DATA FOR ANALYSIS:
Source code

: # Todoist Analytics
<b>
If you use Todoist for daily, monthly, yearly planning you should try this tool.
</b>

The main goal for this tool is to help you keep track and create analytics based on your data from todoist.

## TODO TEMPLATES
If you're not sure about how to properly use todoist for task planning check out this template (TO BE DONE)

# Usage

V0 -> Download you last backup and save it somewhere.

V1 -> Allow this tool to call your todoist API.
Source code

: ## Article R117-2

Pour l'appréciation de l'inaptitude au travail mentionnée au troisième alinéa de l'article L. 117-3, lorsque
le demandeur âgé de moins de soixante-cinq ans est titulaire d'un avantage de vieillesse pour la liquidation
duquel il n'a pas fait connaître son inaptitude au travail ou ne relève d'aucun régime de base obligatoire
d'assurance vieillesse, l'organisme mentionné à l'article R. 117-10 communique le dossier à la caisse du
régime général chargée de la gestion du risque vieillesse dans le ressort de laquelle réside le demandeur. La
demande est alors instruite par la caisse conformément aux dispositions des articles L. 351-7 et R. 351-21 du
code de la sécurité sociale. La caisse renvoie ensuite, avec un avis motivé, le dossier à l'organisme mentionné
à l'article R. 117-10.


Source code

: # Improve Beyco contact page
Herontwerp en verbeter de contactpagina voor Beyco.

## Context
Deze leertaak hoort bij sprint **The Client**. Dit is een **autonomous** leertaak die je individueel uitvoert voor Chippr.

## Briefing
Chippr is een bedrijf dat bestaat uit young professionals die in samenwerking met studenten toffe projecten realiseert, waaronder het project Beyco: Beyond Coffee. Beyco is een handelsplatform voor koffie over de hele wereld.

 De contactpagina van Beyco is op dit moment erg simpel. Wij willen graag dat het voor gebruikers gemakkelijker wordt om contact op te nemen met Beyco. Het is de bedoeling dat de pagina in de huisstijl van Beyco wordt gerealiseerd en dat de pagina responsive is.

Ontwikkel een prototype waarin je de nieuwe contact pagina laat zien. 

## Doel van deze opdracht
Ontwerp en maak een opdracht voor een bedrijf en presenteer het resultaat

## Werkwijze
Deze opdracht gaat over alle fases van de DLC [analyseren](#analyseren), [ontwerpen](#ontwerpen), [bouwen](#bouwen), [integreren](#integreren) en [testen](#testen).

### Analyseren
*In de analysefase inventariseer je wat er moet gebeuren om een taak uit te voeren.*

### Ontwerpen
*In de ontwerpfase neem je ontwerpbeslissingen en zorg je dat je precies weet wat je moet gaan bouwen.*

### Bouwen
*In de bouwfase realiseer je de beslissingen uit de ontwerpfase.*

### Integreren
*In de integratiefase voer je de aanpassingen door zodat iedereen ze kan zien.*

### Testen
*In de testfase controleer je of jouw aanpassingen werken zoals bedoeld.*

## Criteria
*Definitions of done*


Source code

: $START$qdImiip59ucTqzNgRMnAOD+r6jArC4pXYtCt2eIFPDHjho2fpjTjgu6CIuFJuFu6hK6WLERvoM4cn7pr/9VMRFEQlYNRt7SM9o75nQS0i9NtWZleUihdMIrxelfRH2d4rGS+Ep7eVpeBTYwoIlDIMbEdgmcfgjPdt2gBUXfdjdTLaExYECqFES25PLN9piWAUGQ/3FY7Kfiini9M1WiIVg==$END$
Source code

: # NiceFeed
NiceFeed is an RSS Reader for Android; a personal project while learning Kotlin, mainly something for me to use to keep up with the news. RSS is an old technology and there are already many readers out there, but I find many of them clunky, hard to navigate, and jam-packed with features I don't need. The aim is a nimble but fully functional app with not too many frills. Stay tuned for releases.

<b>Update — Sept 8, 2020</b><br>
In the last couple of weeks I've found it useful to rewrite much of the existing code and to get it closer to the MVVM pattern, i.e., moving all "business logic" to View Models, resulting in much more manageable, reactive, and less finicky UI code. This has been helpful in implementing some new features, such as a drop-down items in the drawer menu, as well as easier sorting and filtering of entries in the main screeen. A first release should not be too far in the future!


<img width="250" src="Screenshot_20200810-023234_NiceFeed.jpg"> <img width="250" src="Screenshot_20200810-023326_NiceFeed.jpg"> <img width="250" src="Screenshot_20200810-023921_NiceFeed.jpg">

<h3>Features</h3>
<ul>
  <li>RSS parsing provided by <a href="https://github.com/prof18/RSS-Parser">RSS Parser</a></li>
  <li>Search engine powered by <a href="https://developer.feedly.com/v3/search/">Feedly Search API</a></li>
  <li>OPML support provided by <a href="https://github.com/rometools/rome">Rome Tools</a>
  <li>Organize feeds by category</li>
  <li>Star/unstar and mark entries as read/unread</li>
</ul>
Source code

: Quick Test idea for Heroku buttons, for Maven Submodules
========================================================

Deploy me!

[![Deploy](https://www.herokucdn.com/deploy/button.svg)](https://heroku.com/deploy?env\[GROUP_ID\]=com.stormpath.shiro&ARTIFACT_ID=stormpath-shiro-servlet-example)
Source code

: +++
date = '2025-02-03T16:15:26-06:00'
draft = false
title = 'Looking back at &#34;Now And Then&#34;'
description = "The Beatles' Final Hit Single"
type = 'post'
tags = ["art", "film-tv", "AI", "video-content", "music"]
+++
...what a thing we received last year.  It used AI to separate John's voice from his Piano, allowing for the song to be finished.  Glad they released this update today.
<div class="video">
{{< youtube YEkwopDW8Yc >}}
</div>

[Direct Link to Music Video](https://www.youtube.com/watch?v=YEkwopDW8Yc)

YOUR OBJECTIVE: Each entry above should be output again, precisely as given.

TASK ANSWER:
Source code

: # Todoist Analytics
<b>
If you use Todoist for daily, monthly, yearly planning you should try this tool.
</b>

The main goal for this tool is to help you keep track and create analytics based on your data from todoist.

## TODO TEMPLATES
If you're not sure about how to properly use todoist for task planning check out this template (TO BE DONE)

# Usage

V0 -> Download you last backup and save it somewhere.

V1 -> Allow this tool to call your todoist API.
Source code

: ## Article R117-2

Pour l'appréciation de l'inaptitude au travail mentionnée au troisième alinéa de l'article L. 117-3, lorsque
le demandeur âgé de moins de soixante-cinq ans est titulaire d'un avantage de vieillesse pour la liquidation
duquel il n'a pas fait connaître son inaptitude au travail ou ne relève d'aucun régime de base obligatoire
d'assurance vieillesse, l'organisme mentionné à l'article R. 117-10 communique le dossier à la caisse du
régime général chargée de la gestion du risque vieillesse dans le ressort de laquelle réside le demandeur. La
demande est alors instruite par la caisse conformément aux dispositions des articles L. 351-7 et R. 351-21 du
code de la sécurité sociale. La caisse renvoie ensuite, avec un avis motivé, le dossier à l'organisme mentionné
à l'article R. 117-10.


Source code

: # Improve Beyco contact page
Herontwerp en verbeter de contactpagina voor Beyco.

## Context
Deze leertaak hoort bij sprint **The Client**. Dit is een **autonomous** leertaak die je individueel uitvoert voor Chippr.

## Briefing
Chippr is een bedrijf dat bestaat uit young professionals die in samenwerking met studenten toffe projecten realiseert, waaronder het project Beyco: Beyond Coffee. Beyco is een handelsplatform voor koffie over de hele wereld.

 De contactpagina van Beyco is op dit moment erg simpel. Wij willen graag dat het voor gebruikers gemakkelijker wordt om contact op te nemen met Beyco. Het is de bedoeling dat de pagina in de huisstijl van Beyco wordt gerealiseerd en dat de pagina responsive is.

Ontwikkel een prototype waarin je de nieuwe contact pagina laat zien. 

## Doel van deze opdracht
Ontwerp en maak een opdracht voor een bedrijf en presenteer het resultaat

## Werkwijze
Deze opdracht gaat over alle fases van de DLC [analyseren](#analyseren), [ontwerpen](#ontwerpen), [bouwen](#bouwen), [integreren](#integreren) en [testen](#testen).

### Analyseren
*In de analysefase inventariseer je wat er moet gebeuren om een taak uit te voeren.*

### Ontwerpen
*In de ontwerpfase neem je ontwerpbeslissingen en zorg je dat je precies weet wat je moet gaan bouwen.*

### Bouwen
*In de bouwfase realiseer je de beslissingen uit de ontwerpfase.*

### Integreren
*In de integratiefase voer je de aanpassingen door zodat iedereen ze kan zien.*

### Testen
*In de testfase controleer je of jouw aanpassingen werken zoals bedoeld.*

## Criteria
*Definitions of done*


Source code

: $START$qdImiip59ucTqzNgRMnAOD+r6jArC4pXYtCt2eIFPDHjho2fpjTjgu6CIuFJuFu6hK6WLERvoM4cn7pr/9VMRFEQlYNRt7SM9o75nQS0i9NtWZleUihdMIrxelfRH2d4rGS+Ep7eVpeBTYwoIlDIMbEdgmcfgjPdt2gBUXfdjdTLaExYECqFES25PLN9piWAUGQ/3FY7Kfiini9M1WiIVg==$END$
Source code

: # NiceFeed
NiceFeed is an RSS Reader for Android; a personal project while learning Kotlin, mainly something for me to use to keep up with the news. RSS is an old technology and there are already many readers out there, but I find many of them clunky, hard to navigate, and jam-packed with features I don't need. The aim is a nimble but fully functional app with not too many frills. Stay tuned for releases.

<b>Update — Sept 8, 2020</b><br>
In the last couple of weeks I've found it useful to rewrite much of the existing code and to get it closer to the MVVM pattern, i.e., moving all "business logic" to View Models, resulting in much more manageable, reactive, and less finicky UI code. This has been helpful in implementing some new features, such as a drop-down items in the drawer menu, as well as easier sorting and filtering of entries in the main screeen. A first release should not be too far in the future!


<img width="250" src="Screenshot_20200810-023234_NiceFeed.jpg"> <img width="250" src="Screenshot_20200810-023326_NiceFeed.jpg"> <img width="250" src="Screenshot_20200810-023921_NiceFeed.jpg">

<h3>Features</h3>
<ul>
  <li>RSS parsing provided by <a href="https://github.com/prof18/RSS-Parser">RSS Parser</a></li>
  <li>Search engine powered by <a href="https://developer.feedly.com/v3/search/">Feedly Search API</a></li>
  <li>OPML support provided by <a href="https://github.com/rometools/rome">Rome Tools</a>
  <li>Organize feeds by category</li>
  <li>Star/unstar and mark entries as read/unread</li>
</ul>
Source code

: Quick Test idea for Heroku buttons, for Maven Submodules
========================================================

Deploy me!

[![Deploy](https://www.herokucdn.com/deploy/button.svg)](https://heroku.com/deploy?env\[GROUP_ID\]=com.stormpath.shiro&ARTIFACT_ID=stormpath-shiro-servlet-example)
Source code

: +++
date = '2025-02-03T16:15:26-06:00'
draft = false
title = 'Looking back at &#34;Now And Then&#34;'
description = "The Beatles' Final Hit Single"
type = 'post'
tags = ["art", "film-tv", "AI", "video-content", "music"]
+++
...what a thing we received last year.  It used AI to separate John's voice from his Piano, allowing for the song to be finished.  Glad they released this update today.
<div class="video">
{{< youtube YEkwopDW8Yc >}}
</div>

[Direct Link to Music Video](https://www.youtube.com/watch?v=YEkwopDW8Yc)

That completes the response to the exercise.